▸ TRY IT: Below are records; output exactly the lines from the one with "Ultrasonic Sensor (optional): An" through their final line.

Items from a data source
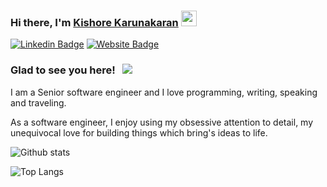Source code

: ### Hi there, I'm <a href="https://gkassym.netlify.app" target="_blank">Kishore Karunakaran</a> <img src="https://media.giphy.com/media/hvRJCLFzcasrR4ia7z/giphy.gif" width="25px">

[![Linkedin Badge](https://img.shields.io/badge/-LinkedIn-0e76a8?style=flat-square&logo=Linkedin&logoColor=white)](https://linkedin.com/in/khekrn)
[![Website Badge](https://img.shields.io/badge/Website-3b5998?style=flat-square&logo=google-chrome&logoColor=white)](https://coding2fun.in/)

### Glad to see you here! &nbsp; ![](https://visitor-badge.glitch.me/badge?page_id=khekrn.khekrn)

I am a Senior software engineer and I love programming, writing, speaking and traveling.

As a software engineer, I enjoy using my obsessive attention to detail, my unequivocal love for building things which bring's ideas to life.

![Github stats](https://github-readme-stats.vercel.app/api?username=khekrn&show_icons=true&theme=dracula&count_private=false) 

![Top Langs](https://github-readme-stats.vercel.app/api/top-langs/?username=khekrn&theme=dracula)

<!--
**khekrn/khekrn** is a ✨ _special_ ✨ repository because its `README.md` (this file) appears on your GitHub profile.

Here are some ideas to get you started:

- 🔭 I’m currently working on ...
- 🌱 I’m currently learning ...
- 👯 I’m looking to collaborate on ...
- 🤔 I’m looking for help with ...
- 💬 Ask me about ...
- 📫 How to reach me: ...
- 😄 Pronouns: ...
- ⚡ Fun fact: ...
-->

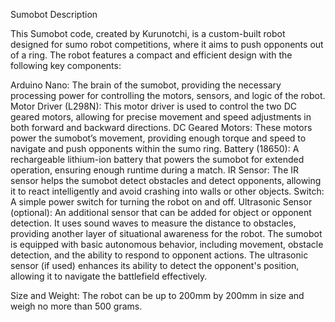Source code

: Sumobot Description

This Sumobot code, created by Kurunotchi, is a custom-built robot designed for sumo robot competitions, where it aims to push opponents out of a ring. The robot features a compact and efficient design with the following key components:

Arduino Nano: The brain of the sumobot, providing the necessary processing power for controlling the motors, sensors, and logic of the robot.
Motor Driver (L298N): This motor driver is used to control the two DC geared motors, allowing for precise movement and speed adjustments in both forward and backward directions.
DC Geared Motors: These motors power the sumobot’s movement, providing enough torque and speed to navigate and push opponents within the sumo ring.
Battery (18650): A rechargeable lithium-ion battery that powers the sumobot for extended operation, ensuring enough runtime during a match.
IR Sensor: The IR sensor helps the sumobot detect obstacles and detect opponents, allowing it to react intelligently and avoid crashing into walls or other objects.
Switch: A simple power switch for turning the robot on and off.
Ultrasonic Sensor (optional): An additional sensor that can be added for object or opponent detection. It uses sound waves to measure the distance to obstacles, providing another layer of situational awareness for the robot.
The sumobot is equipped with basic autonomous behavior, including movement, obstacle detection, and the ability to respond to opponent actions. The ultrasonic sensor (if used) enhances its ability to detect the opponent's position, allowing it to navigate the battlefield effectively.

Size and Weight:
The robot can be up to 200mm by 200mm in size and weigh no more than 500 grams.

▸ EXERCISE RESPONSE:
Ultrasonic Sensor (optional): An additional sensor that can be added for object or opponent detection. It uses sound waves to measure the distance to obstacles, providing another layer of situational awareness for the robot.
The sumobot is equipped with basic autonomous behavior, including movement, obstacle detection, and the ability to respond to opponent actions. The ultrasonic sensor (if used) enhances its ability to detect the opponent's position, allowing it to navigate the battlefield effectively.

Size and Weight:
The robot can be up to 200mm by 200mm in size and weigh no more than 500 grams.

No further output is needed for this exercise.